After the great financial and economic crisis of 2008–09, persistently higher levels of unemployment have been experienced in mature capitalist economies, particularly in Europe. Output, too, exhibits a lower growth rate and an estimated potential path far below its pre-crisis trend. But contrary to what postulated by standard textbook macroeconomic models, the slowdown has not set in motion a continuous process of decelerating inflation or increasing deflation.

Evidence on the persisting effects on output and employment casts severe doubts on the legitimacy of New Consensus macroeconomics, whose main feature is the confidence in monetary policy’s ability to reduce output volatility and ensure stable and lasting growth in capitalist economies.

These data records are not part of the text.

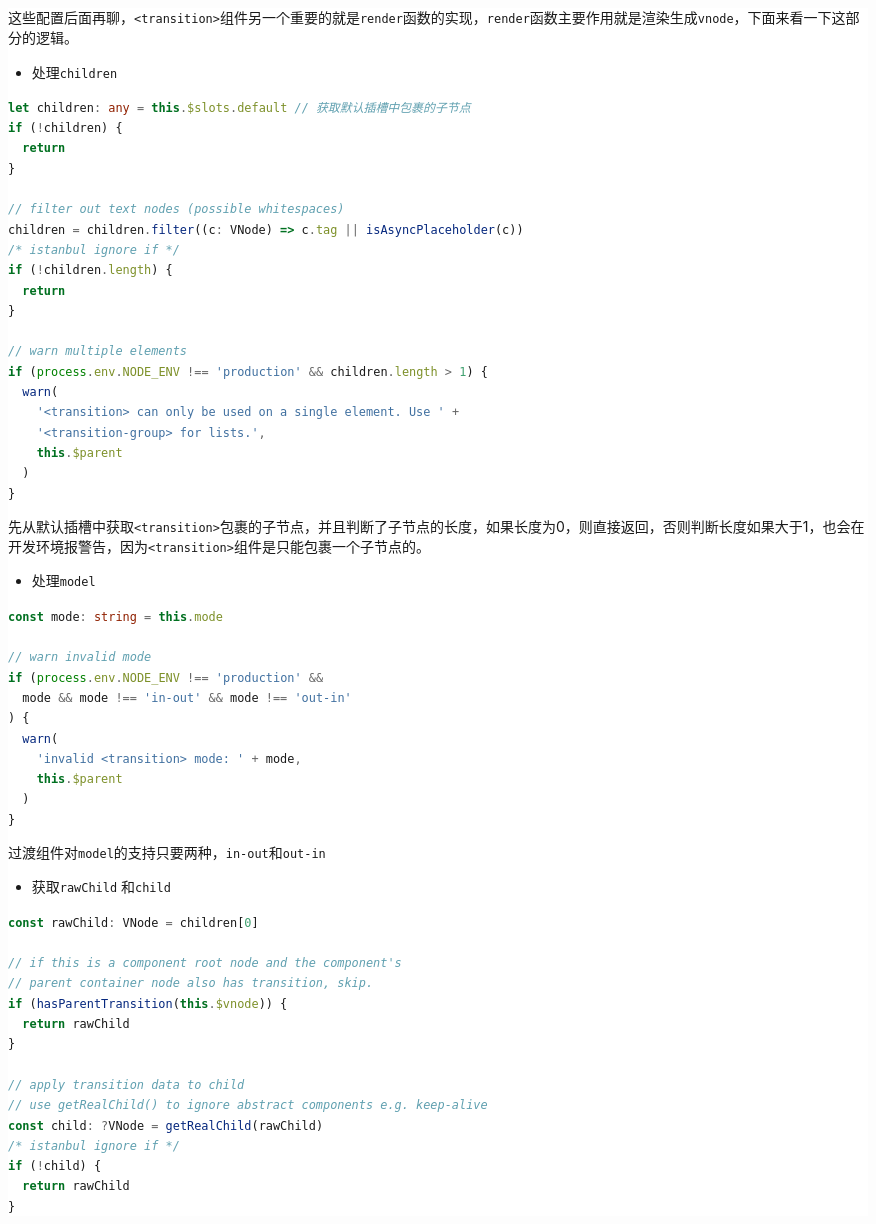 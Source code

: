 这些配置后面再聊，`<transition>`组件另一个重要的就是`render`函数的实现，`render`函数主要作用就是渲染生成`vnode`，下面来看一下这部分的逻辑。

- 处理`children`

```typescript
let children: any = this.$slots.default // 获取默认插槽中包裹的子节点
if (!children) {
  return
}

// filter out text nodes (possible whitespaces)
children = children.filter((c: VNode) => c.tag || isAsyncPlaceholder(c))
/* istanbul ignore if */
if (!children.length) {
  return
}

// warn multiple elements
if (process.env.NODE_ENV !== 'production' && children.length > 1) {
  warn(
    '<transition> can only be used on a single element. Use ' +
    '<transition-group> for lists.',
    this.$parent
  )
}
```

先从默认插槽中获取`<transition>`包裹的子节点，并且判断了子节点的长度，如果长度为0，则直接返回，否则判断长度如果大于1，也会在开发环境报警告，因为`<transition>`组件是只能包裹一个子节点的。

- 处理`model`

```typescript
const mode: string = this.mode

// warn invalid mode
if (process.env.NODE_ENV !== 'production' &&
  mode && mode !== 'in-out' && mode !== 'out-in'
) {
  warn(
    'invalid <transition> mode: ' + mode,
    this.$parent
  )
}
```

过渡组件对`model`的支持只要两种，`in-out`和`out-in`

- 获取`rawChild` 和`child`

```typescript
const rawChild: VNode = children[0]

// if this is a component root node and the component's
// parent container node also has transition, skip.
if (hasParentTransition(this.$vnode)) {
  return rawChild
}

// apply transition data to child
// use getRealChild() to ignore abstract components e.g. keep-alive
const child: ?VNode = getRealChild(rawChild)
/* istanbul ignore if */
if (!child) {
  return rawChild
}
```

Interestingly, the apparently never-ending post-crisis stagnation favored the revival of the theme of hysteresis (Blanchard and Summers, 1986; Ball, 2014; Blanchard et al., 2015; Blanchard, 2018; Girardi et al., 2020).[1] With the possibility of hysteresis, mainstream macroeconomists admit the possibility that a fall in economic activity may have persistent effects on macroeconomic outcomes. In fact, the term is currently used with respect to both the unemployment rate and output level. In particular, hysteresis implies that, due to a deep recession, a sharp increase in the actual unemployment rate may also cause a change in the same direction of the equilibrium unemployment rate or NAIRU (Non-Accelerating Inflation Rate of Unemployment) and, consequently, in potential output.[2] Putting it differently, a certain degree of path dependence is currently acknowledged for both output and unemployment also within the prevailing mainstream approaches to macroeconomics (Blanchard, 2017). According to these models of hysteresis, a crucial feature of higher unemployment rates are not accompanied by the deflationary pressure predicted by more traditional macroeconomic models. This circumstance has been identified as missing deflation, and it further testifies to a puzzle concerning the unemployment-inflation link (Yellen, 2014).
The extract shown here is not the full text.